There you have it, folks: Spotify (NYSE: SPOT) officially opened at $165.90 this afternoon in its wildly anticipated public debut. The NYSE had set a "reference price" of $132 in the morning, serving as a sort of guideline for investors that were lining up to place orders. The reference price is not the same thing as the offering price in a traditional IPO and has no other bearing to the direct listing since Spotify is not selling any shares itself and not raising any capital.

Since there were no investment banks crunching valuation numbers or setting a price, the reference price is really just a recommended starting point that is based in part on recent trading activity in the private market. Spotify shares had traded as high as $131.88 in the first half of March.

Shares are already fetching a premium valuation

At that opening price, which was driven by strong investor demand for Spotify shares, the Swedish company is valued at $29.5 billion. Spotify had generated revenue of 4.1 billion euros ($5 billion) in 2017 and recently provided guidance for the first quarter for revenue in the range of 1.1 billion euros to 1.15 billion euros ($1.35 billion to $1.4 billion), which includes a hit of 95 million euros to 105 million euros due to foreign exchange headwinds.

That puts trailing-12-month revenue in the ballpark of 4.3 billion euros ($5.3 billion), meaning that shares opened at a valuation of about 5.6 times sales. That valuation prices in optimistic expectations for Spotify's future, even as Spotify has long been unprofitable thanks to hefty royalty costs paid to record labels.
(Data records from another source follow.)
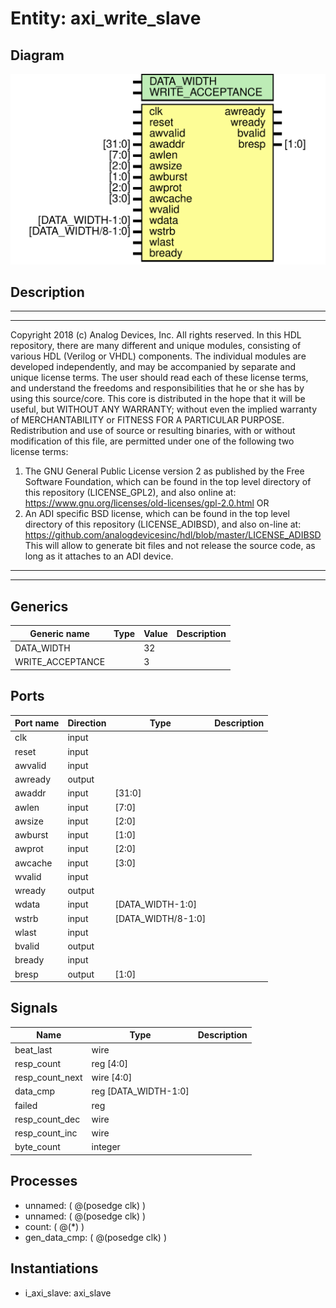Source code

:# Entity: axi_write_slave

## Diagram

![Diagram](axi_write_slave.svg "Diagram")
## Description

***************************************************************************
 ***************************************************************************
 Copyright 2018 (c) Analog Devices, Inc. All rights reserved.
 In this HDL repository, there are many different and unique modules, consisting
 of various HDL (Verilog or VHDL) components. The individual modules are
 developed independently, and may be accompanied by separate and unique license
 terms.
 The user should read each of these license terms, and understand the
 freedoms and responsibilities that he or she has by using this source/core.
 This core is distributed in the hope that it will be useful, but WITHOUT ANY
 WARRANTY; without even the implied warranty of MERCHANTABILITY or FITNESS FOR
 A PARTICULAR PURPOSE.
 Redistribution and use of source or resulting binaries, with or without modification
 of this file, are permitted under one of the following two license terms:
   1. The GNU General Public License version 2 as published by the
      Free Software Foundation, which can be found in the top level directory
      of this repository (LICENSE_GPL2), and also online at:
      <https://www.gnu.org/licenses/old-licenses/gpl-2.0.html>
 OR
   2. An ADI specific BSD license, which can be found in the top level directory
      of this repository (LICENSE_ADIBSD), and also on-line at:
      https://github.com/analogdevicesinc/hdl/blob/master/LICENSE_ADIBSD
      This will allow to generate bit files and not release the source code,
      as long as it attaches to an ADI device.
 ***************************************************************************
 ***************************************************************************
 
## Generics

| Generic name     | Type | Value | Description |
| ---------------- | ---- | ----- | ----------- |
| DATA_WIDTH       |      | 32    |             |
| WRITE_ACCEPTANCE |      | 3     |             |
## Ports

| Port name | Direction | Type               | Description |
| --------- | --------- | ------------------ | ----------- |
| clk       | input     |                    |             |
| reset     | input     |                    |             |
| awvalid   | input     |                    |             |
| awready   | output    |                    |             |
| awaddr    | input     | [31:0]             |             |
| awlen     | input     | [7:0]              |             |
| awsize    | input     | [2:0]              |             |
| awburst   | input     | [1:0]              |             |
| awprot    | input     | [2:0]              |             |
| awcache   | input     | [3:0]              |             |
| wvalid    | input     |                    |             |
| wready    | output    |                    |             |
| wdata     | input     | [DATA_WIDTH-1:0]   |             |
| wstrb     | input     | [DATA_WIDTH/8-1:0] |             |
| wlast     | input     |                    |             |
| bvalid    | output    |                    |             |
| bready    | input     |                    |             |
| bresp     | output    | [1:0]              |             |
## Signals

| Name            | Type                 | Description |
| --------------- | -------------------- | ----------- |
| beat_last       | wire                 |             |
| resp_count      | reg [4:0]            |             |
| resp_count_next | wire [4:0]           |             |
| data_cmp        | reg [DATA_WIDTH-1:0] |             |
| failed          | reg                  |             |
| resp_count_dec  | wire                 |             |
| resp_count_inc  | wire                 |             |
| byte_count      | integer              |             |
## Processes
- unnamed: ( @(posedge clk) )
- unnamed: ( @(posedge clk) )
- count: ( @(*) )
- gen_data_cmp: ( @(posedge clk) )
## Instantiations

- i_axi_slave: axi_slave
Still, there are other ways to justify that premium valuation. The company is the largest music-streaming platform on Earth by a wide margin, enjoys ubiquity thanks to expansive third-party partnerships and integrations, and harnesses all that user data to fine-tune its market-leading discovery algorithms. Spotify also addresses large swaths of the market that Apple is simply uninterested in: Android users and users in emerging markets that can't afford to pay $10 per month. (Apple Music is technically available on Android, but the service is designed for users entrenched in the Mac maker's ecosystem.)

Now what?

Generally speaking, IPOs are extremely volatile when trading commences. Spotify's direct listing may be even more volatile due to the nature and mechanics of direct listings, which few investors have experience with. Additionally, there will not be any lock-up agreements associated with the direct listing, which is customary for traditional IPOs.

In a regular IPO, there are a specified number of shares that we know will be offered by both the company and existing shareholders. In a direct listing, existing shareholders register a certain number of shares that they can sell but are under no obligation to sell. Spotify registered 55.7 million shares in the direct listing that can be sold, but existing shareholders "may, or may not, elect to sell their ordinary shares covered by this prospectus, as and to the extent they may determine."

Among other reasons, Spotify had said that "market-driven price discovery" (which is how all secondary markets work) was one of the reasons it was pursuing a direct listing instead of a traditional IPO, although the real reason was likely Spotify trying to effectively negate some onerous terms associated with convertible debt that has since been exchanged for equity. Let the price discovery begin!